The \(x\)-coordinate where the maximum occurs can be found
programmatically, and the corresponding value of \(\hat{f}(x)\) can be
computed using point predictions as follows:

```{r}
interval <- seq(0, 100, by = 0.1)
points_fd <- mod_1 |>
  predict(x = interval, type = "fd") |>
  group_by(uid) |>
  summarise(
    max_fd = max(predicted.value),
    argmax_fd = x_new[which.max(predicted.value)]
  )
points_fd |> kable()
```
```{r, fig.alt="plot deriv" , fig.width= 8}
mod_1 |>
  plot(id = plots, type = 3) +
  color_palette(palette = "jco") +
  geom_vline(data = points_fd, aes(xintercept = argmax_fd), linetype = 2) +
  geom_label(data = points_fd, aes(x = argmax_fd, y = 0, label = argmax_fd)) +
  facet_wrap(~uid) +
  theme(legend.position = "none")
```
```{r}
points_fd$y_hat <- sapply(
  X = plots,
  FUN = \(i) {
    mod_1 |>
      predict(x = points_fd[points_fd$uid == i, "argmax_fd"], id = i) |>
      pull(predicted.value)
  }
)
points_fd |> kable()
```


```{r, fig.alt="plot points" , fig.width= 8}
mod_1 |>
  plot(id = plots, type = 3) +
  color_palette(palette = "jco") +
  geom_point(data = points_fd, aes(x = argmax_fd, y = y_hat), shape = 8)
```


### 4.2. Second derivative

Similarly, the second derivative can be calculated by setting `type = "sd"`. 
This derivative shows how the growth rate itself is changing, helping to determine
when growth starts to slow down or speed up. 

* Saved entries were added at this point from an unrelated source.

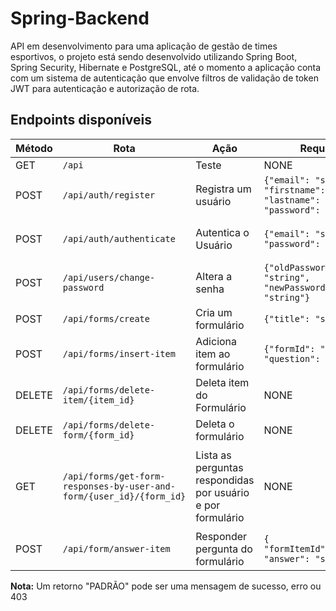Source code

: # Spring-Backend
  API em desenvolvimento para uma aplicação de gestão de times esportivos, o projeto está sendo desenvolvido utilizando Spring Boot, Spring Security, Hibernate e PostgreSQL, até o momento a aplicação conta com um sistema de autenticação que envolve filtros de validação de token JWT para autenticação e autorização de rota.

## Endpoints disponíveis

| Método  | Rota                                                                | Ação                                                         | Request                                                                               | Retorno                                                                               |
|---------|----------------------------------------------------------------------|--------------------------------------------------------------|---------------------------------------------------------------------------------------|---------------------------------------------------------------------------------------|
| GET     | `/api`                                                              | Teste                                                        | NONE                                                                                  | `API OK`                                                                             |
| POST    | `/api/auth/register`                                                | Registra um usuário                                          | `{"email": "string", "firstname": "string", "lastname": "string", "password": "string"}` | PADRÃO                                                                               |
| POST    | `/api/auth/authenticate`                                            | Autentica o Usuário                                          | `{"email": "string", "password": "string"}`                                           | `{"access_token": "string", "refresh_token": "string"}`                             |
| POST    | `/api/users/change-password`                                        | Altera a senha                                               | `{"oldPassword": "string", "newPassword": "string"}`                                  | PADRÃO                                                                               |
| POST    | `/api/forms/create`                                                 | Cria um formulário                                           | `{"title": "string"}`                                                                 | PADRÃO                                                                               |
| POST    | `/api/forms/insert-item`                                            | Adiciona item ao formulário                                  | `{"formId": "string", "question": "string"}`                                          | PADRÃO                                                                               |
| DELETE  | `/api/forms/delete-item/{item_id}`                                  | Deleta item do Formulário                                    | NONE                                                                                  | PADRÃO                                                                               |
| DELETE  | `/api/forms/delete-form/{form_id}`                                  | Deleta o formulário                                          | NONE                                                                                  | PADRÃO                                                                               |
| GET     | `/api/forms/get-form-responses-by-user-and-form/{user_id}/{form_id}` | Lista as perguntas respondidas por usuário e por formulário  | NONE                                                                                  | `[{ "formId": integer, "title": "string", "question": "string", "answer": "string" }]` |
| POST     | `/api/form/answer-item` | Responder pergunta do formulário | `{ "formItemId":"string", "answer": "string"}` | PADRÃO  |


**Nota:** Um retorno "PADRÃO" pode ser uma mensagem de sucesso, erro ou 403



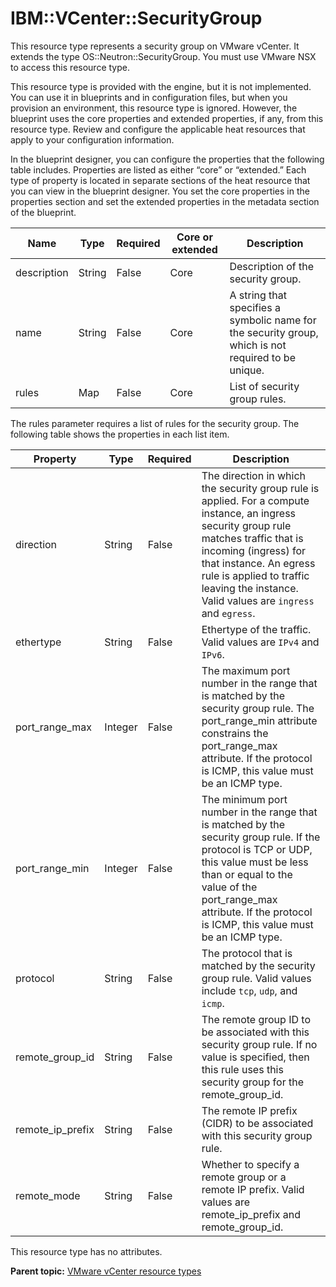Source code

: # IBM::VCenter::SecurityGroup

This resource type represents a security group on VMware vCenter. It extends the type OS::Neutron::SecurityGroup. You must use VMware NSX to access this resource type.

This resource type is provided with the engine, but it is not implemented. You can use it in blueprints and in configuration files, but when you provision an environment, this resource type is ignored. However, the blueprint uses the core properties and extended properties, if any, from this resource type. Review and configure the applicable heat resources that apply to your configuration information.

In the blueprint designer, you can configure the properties that the following table includes. Properties are listed as either “core” or “extended.” Each type of property is located in separate sections of the heat resource that you can view in the blueprint designer. You set the core properties in the properties section and set the extended properties in the metadata section of the blueprint.

|Name|Type|Required|Core or extended|Description|
|----|----|--------|----------------|-----------|
|description|String|False|Core|Description of the security group.|
|name|String|False|Core|A string that specifies a symbolic name for the security group, which is not required to be unique.|
|rules|Map|False|Core|List of security group rules.|

The rules parameter requires a list of rules for the security group. The following table shows the properties in each list item.

|Property|Type|Required|Description|
|--------|----|--------|-----------|
|direction|String|False|The direction in which the security group rule is applied. For a compute instance, an ingress security group rule matches traffic that is incoming \(ingress\) for that instance. An egress rule is applied to traffic leaving the instance. Valid values are `ingress` and `egress`.|
|ethertype|String|False|Ethertype of the traffic. Valid values are `IPv4` and `IPv6`.|
|port\_range\_max|Integer|False|The maximum port number in the range that is matched by the security group rule. The port\_range\_min attribute constrains the port\_range\_max attribute. If the protocol is ICMP, this value must be an ICMP type.|
|port\_range\_min|Integer|False|The minimum port number in the range that is matched by the security group rule. If the protocol is TCP or UDP, this value must be less than or equal to the value of the port\_range\_max attribute. If the protocol is ICMP, this value must be an ICMP type.|
|protocol|String|False|The protocol that is matched by the security group rule. Valid values include `tcp`, `udp`, and `icmp`.|
|remote\_group\_id|String|False|The remote group ID to be associated with this security group rule. If no value is specified, then this rule uses this security group for the remote\_group\_id.|
|remote\_ip\_prefix|String|False|The remote IP prefix \(CIDR\) to be associated with this security group rule.|
|remote\_mode|String|False|Whether to specify a remote group or a remote IP prefix. Valid values are remote\_ip\_prefix and remote\_group\_id.|

This resource type has no attributes.

**Parent topic:** [VMware vCenter resource types](../../com.edt.heat.reference.doc/topics/ref_heat_types_vc_ov.md)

```{r, fig.width= 8, fig.height=4, fig.alt="plot 2 deriv"}
plot(mod_1, id = plots, type = 6, color = "blue", add_ci = FALSE)
```

We can also identify where the second derivative reaches its maximum and minimum 
values, and plot these changes for a deeper understanding of the growth dynamics.

```{r}
points_sd <- mod_1 |>
  predict(x = interval, type = "sd") |>
  group_by(uid) |>
  summarise(
    max_sd = max(predicted.value),
    argmax_sd = x_new[which.max(predicted.value)],
    min_sd = min(predicted.value),
    argmin_sd = x_new[which.min(predicted.value)]
  )
points_sd |> kable()
```

```{r, fig.alt="plot deriv 2" , fig.width= 8}
mod_1 |>
  plot(id = plots, type = 3) +
  color_palette(palette = "jco") +
  geom_vline(data = points_sd, aes(xintercept = argmax_sd), linetype = 2) +
  geom_vline(data = points_sd, aes(xintercept = argmin_sd), linetype = 2) +
  facet_wrap(~uid) +
  theme(legend.position = "none")
```

## 5. Conclusions

The `predict.modeler()` function, as part of the modeling toolkit, offers a 
range of useful predictions that can be tailored to various needs—whether it's
making point estimates, exploring the area under a curve, or analyzing derivatives.
While the examples presented here showcase the flexibility and power of the 
function, they are just the beginning. Every dataset and research question 
brings its own unique challenges, and we hope this vignette demonstrates how 
`predict.modeler()` can help address those.